→ **Extracted records**:
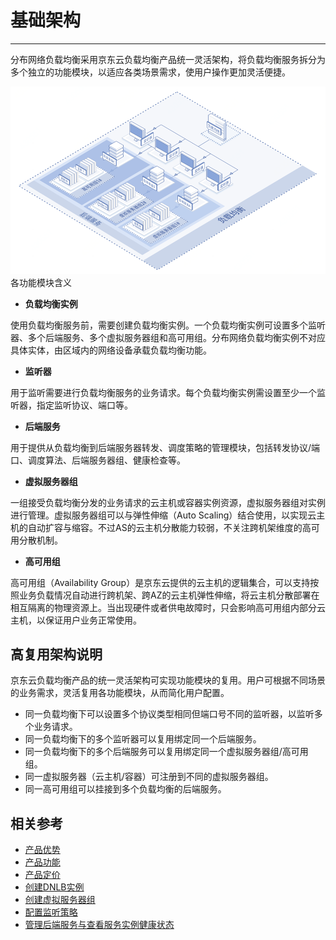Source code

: # 基础架构


----------


分布网络负载均衡采用京东云负载均衡产品统一灵活架构，将负载均衡服务拆分为多个独立的功能模块，以适应各类场景需求，使用户操作更加灵活便捷。

  ![DNLB组成架构](../../../../image/Networking/DNLB/DNLB-002.png)
各功能模块含义

* **负载均衡实例**

使用负载均衡服务前，需要创建负载均衡实例。一个负载均衡实例可设置多个监听器、多个后端服务、多个虚拟服务器组和高可用组。分布网络负载均衡实例不对应具体实体，由区域内的网络设备承载负载均衡功能。
* **监听器**

用于监听需要进行负载均衡服务的业务请求。每个负载均衡实例需设置至少一个监听器，指定监听协议、端口等。
* **后端服务**

用于提供从负载均衡到后端服务器转发、调度策略的管理模块，包括转发协议/端口、调度算法、后端服务器组、健康检查等。
* **虚拟服务器组**

一组接受负载均衡分发的业务请求的云主机或容器实例资源，虚拟服务器组对实例进行管理。虚拟服务器组可以与弹性伸缩（Auto Scaling）结合使用，以实现云主机的自动扩容与缩容。不过AS的云主机分散能力较弱，不关注跨机架维度的高可用分散机制。
* **高可用组**

高可用组（Availability Group）是京东云提供的云主机的逻辑集合，可以支持按照业务负载情况自动进行跨机架、跨AZ的云主机弹性伸缩，将云主机分散部署在相互隔离的物理资源上。当出现硬件或者供电故障时，只会影响高可用组内部分云主机，以保证用户业务正常使用。

## 高复用架构说明

京东云负载均衡产品的统一灵活架构可实现功能模块的复用。用户可根据不同场景的业务需求，灵活复用各功能模块，从而简化用户配置。

* 同一负载均衡下可以设置多个协议类型相同但端口号不同的监听器，以监听多个业务请求。
* 同一负载均衡下的多个监听器可以复用绑定同一个后端服务。
* 同一负载均衡下的多个后端服务可以复用绑定同一个虚拟服务器组/高可用组。
* 同一虚拟服务器（云主机/容器）可注册到不同的虚拟服务器组。
* 同一高可用组可以挂接到多个负载均衡的后端服务。

## 相关参考

- [产品优势](../Introduction/Benefits.md)
- [产品功能](../Introduction/Features.md)
- [产品定价](../Pricing/Billing-Overview.md)
- [创建DNLB实例](../Operation-Guide/Create-DNLB-Instance.md)
- [创建虚拟服务器组](../Operation-Guide/TargetGroup-Management.md)
- [配置监听策略](../Operation-Guide/Listener-Management.md)
- [管理后端服务与查看服务实例健康状态](../Operation-Guide/Backend-Management.md)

→ **Action item**: An exact reproduction of the data is needed, with no pictures included.

→ **Written answer**:
Source code

: # 基础架构


----------


分布网络负载均衡采用京东云负载均衡产品统一灵活架构，将负载均衡服务拆分为多个独立的功能模块，以适应各类场景需求，使用户操作更加灵活便捷。

  ![DNLB组成架构](../../../../image/Networking/DNLB/DNLB-002.png)
各功能模块含义

* **负载均衡实例**

使用负载均衡服务前，需要创建负载均衡实例。一个负载均衡实例可设置多个监听器、多个后端服务、多个虚拟服务器组和高可用组。分布网络负载均衡实例不对应具体实体，由区域内的网络设备承载负载均衡功能。
* **监听器**

用于监听需要进行负载均衡服务的业务请求。每个负载均衡实例需设置至少一个监听器，指定监听协议、端口等。
* **后端服务**

用于提供从负载均衡到后端服务器转发、调度策略的管理模块，包括转发协议/端口、调度算法、后端服务器组、健康检查等。
* **虚拟服务器组**

一组接受负载均衡分发的业务请求的云主机或容器实例资源，虚拟服务器组对实例进行管理。虚拟服务器组可以与弹性伸缩（Auto Scaling）结合使用，以实现云主机的自动扩容与缩容。不过AS的云主机分散能力较弱，不关注跨机架维度的高可用分散机制。
* **高可用组**

高可用组（Availability Group）是京东云提供的云主机的逻辑集合，可以支持按照业务负载情况自动进行跨机架、跨AZ的云主机弹性伸缩，将云主机分散部署在相互隔离的物理资源上。当出现硬件或者供电故障时，只会影响高可用组内部分云主机，以保证用户业务正常使用。

## 高复用架构说明

京东云负载均衡产品的统一灵活架构可实现功能模块的复用。用户可根据不同场景的业务需求，灵活复用各功能模块，从而简化用户配置。

* 同一负载均衡下可以设置多个协议类型相同但端口号不同的监听器，以监听多个业务请求。
* 同一负载均衡下的多个监听器可以复用绑定同一个后端服务。
* 同一负载均衡下的多个后端服务可以复用绑定同一个虚拟服务器组/高可用组。
* 同一虚拟服务器（云主机/容器）可注册到不同的虚拟服务器组。
* 同一高可用组可以挂接到多个负载均衡的后端服务。

## 相关参考

- [产品优势](../Introduction/Benefits.md)
- [产品功能](../Introduction/Features.md)
- [产品定价](../Pricing/Billing-Overview.md)
- [创建DNLB实例](../Operation-Guide/Create-DNLB-Instance.md)
- [创建虚拟服务器组](../Operation-Guide/TargetGroup-Management.md)
- [配置监听策略](../Operation-Guide/Listener-Management.md)
- [管理后端服务与查看服务实例健康状态](../Operation-Guide/Backend-Management.md)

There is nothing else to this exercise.